A segunda característica abordada é o considerável volume de informações. Esse aspecto varia conforme a empresa e a aplicação tecnológica, podendo atingir proporções com o volume de dados coletados atingindo proporções infindáveis de dados. Diante desse cenário, as soluções destacam-se por sua robustez e confiabilidade, evidenciando sua capacidade de assimilar grandes quantidades de informações em tempo real.

3. Variedade

A coleta de informações envolve dois tipos distintos: dados estruturados e não estruturados. Os dados estruturados são organizados como em planilhas de arquivos CSV e XLSX, enquanto os dados não estruturados abrangem uma ampla variedade de formatos, como conteúdos de mídia, incluindo áudios, imagens, vídeos e textos.

3. Veracidade

A finalidade da Big Data é buscar coerência e racionalidade em meio à complexidade de grandes conjuntos de dados. É por essa razão que soluções eficazes de análise destacam-se ao reduzir os ruídos, identificando excessos, redundâncias e equívocos, e contribuindo para a purificação e confiabilidade do conjunto de dados final.

3. Valor

Por fim, o valor e o retorno dessas soluções para a sua gestão. A Big Data é uma tecnologia que estimula a descoberta de insights e abordagens para a sua operação. Negligenciar essas informações e ignorar o diferencial oferecido pela tecnologia é o mesmo que negligenciar o investimento realizado nessas ferramentas.
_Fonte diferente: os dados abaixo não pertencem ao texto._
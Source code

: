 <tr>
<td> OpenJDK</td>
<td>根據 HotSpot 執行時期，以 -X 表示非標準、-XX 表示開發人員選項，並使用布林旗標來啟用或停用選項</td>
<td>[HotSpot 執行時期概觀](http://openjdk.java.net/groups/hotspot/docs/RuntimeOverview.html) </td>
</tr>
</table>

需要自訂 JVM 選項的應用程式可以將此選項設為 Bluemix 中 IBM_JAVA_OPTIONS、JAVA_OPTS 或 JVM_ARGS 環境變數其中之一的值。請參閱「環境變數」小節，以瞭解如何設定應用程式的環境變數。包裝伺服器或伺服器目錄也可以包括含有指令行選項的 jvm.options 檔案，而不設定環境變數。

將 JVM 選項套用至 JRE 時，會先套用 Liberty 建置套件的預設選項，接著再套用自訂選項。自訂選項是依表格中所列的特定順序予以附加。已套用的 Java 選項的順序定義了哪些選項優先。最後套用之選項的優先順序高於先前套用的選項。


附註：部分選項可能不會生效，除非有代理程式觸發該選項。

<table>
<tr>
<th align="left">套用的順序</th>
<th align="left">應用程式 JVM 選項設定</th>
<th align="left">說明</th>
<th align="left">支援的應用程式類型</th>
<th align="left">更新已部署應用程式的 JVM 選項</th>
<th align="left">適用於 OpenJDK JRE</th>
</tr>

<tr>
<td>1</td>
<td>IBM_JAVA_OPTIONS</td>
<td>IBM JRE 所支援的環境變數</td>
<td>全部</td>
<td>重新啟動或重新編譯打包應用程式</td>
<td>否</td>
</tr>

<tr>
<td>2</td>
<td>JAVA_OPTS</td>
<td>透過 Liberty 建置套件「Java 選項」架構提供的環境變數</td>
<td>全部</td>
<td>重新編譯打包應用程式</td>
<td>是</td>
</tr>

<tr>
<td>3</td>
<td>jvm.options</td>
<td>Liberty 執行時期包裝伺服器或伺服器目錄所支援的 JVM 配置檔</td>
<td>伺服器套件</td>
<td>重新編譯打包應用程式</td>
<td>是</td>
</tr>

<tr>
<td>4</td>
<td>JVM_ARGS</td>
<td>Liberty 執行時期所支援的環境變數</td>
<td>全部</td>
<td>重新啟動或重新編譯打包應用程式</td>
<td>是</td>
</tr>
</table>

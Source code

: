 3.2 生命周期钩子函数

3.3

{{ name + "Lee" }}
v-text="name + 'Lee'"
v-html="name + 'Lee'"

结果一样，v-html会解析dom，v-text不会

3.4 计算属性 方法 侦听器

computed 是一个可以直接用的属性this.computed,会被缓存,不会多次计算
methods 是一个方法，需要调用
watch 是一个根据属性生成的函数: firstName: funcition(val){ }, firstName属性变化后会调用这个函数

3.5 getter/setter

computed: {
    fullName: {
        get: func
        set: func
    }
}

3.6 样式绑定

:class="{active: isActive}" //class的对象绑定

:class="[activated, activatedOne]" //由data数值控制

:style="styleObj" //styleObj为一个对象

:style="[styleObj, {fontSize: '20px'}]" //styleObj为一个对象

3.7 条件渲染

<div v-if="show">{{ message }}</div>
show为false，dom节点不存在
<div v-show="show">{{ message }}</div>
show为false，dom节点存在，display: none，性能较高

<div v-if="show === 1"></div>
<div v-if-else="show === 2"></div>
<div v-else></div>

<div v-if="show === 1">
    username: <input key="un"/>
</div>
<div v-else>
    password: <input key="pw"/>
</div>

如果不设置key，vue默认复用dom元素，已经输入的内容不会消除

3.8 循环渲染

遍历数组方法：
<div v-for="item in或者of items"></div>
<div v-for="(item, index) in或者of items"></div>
Métodos de Análise de dados

Para que a análise de dados seja eficaz, é essencial submetê-los a um processo integrado, seguindo um passo a passo de armazenamento, organização e limpeza por meio de uma variedade de aplicativos.

image

Coleta:

A obtenção de dados abrangendo formatos estruturados, semiestruturados e não estruturados, é realizada a partir de diversas fontes na internet, dispositivos móveis e armazenamento em nuvem. Esses dados são armazenados em um repositório, como um data lake ou data warehouse, em preparação para etapas subsequentes de processamento.

Processamento:

Durante tal fase, os dados armazenados passam por verificações, classificações e filtragens, visando aprimorar seu estado para usos posteriores e otimizar o desempenho de consultas.

Depuração:

Após o processamento, os dados são submetidos a procedimentos de limpeza. Conflitos, redundâncias, campos inválidos ou incompletos, e erros de formatação presentes no conjunto de dados serão identificados e corrigidos.

Análise:

Os dados, agora preparados, estão prontos para serem analisados. A análise de Big Data é conduzida por meio de ferramentas e tecnologias como mineração de dados, inteligência artificial, análise preditiva, aprendizado de máquina e análise estatística. Essas ferramentas auxiliam na identificação e previsão de padrões e comportamentos nos dados.

A exploração dos dados corporativos oferece uma vasta gama de insights valiosos, exigindo que gestores hábeis os transformem em oportunidades estratégicas. Nesse contexto, a aplicação de técnicas sólidas de data analytics desempenha um papel crucial. Dentre as abordagens mais comuns, destacam-se:

Pesquisa quantitativa

A pesquisa quantitativa é uma abordagem metodológica na análise de dados que se concentra na coleta e interpretação de dados numéricos. Esse tipo de pesquisa visa quantificar fenômenos, variáveis ou padrões para realizar análises estatísticas e identificar relações causais ou correlações.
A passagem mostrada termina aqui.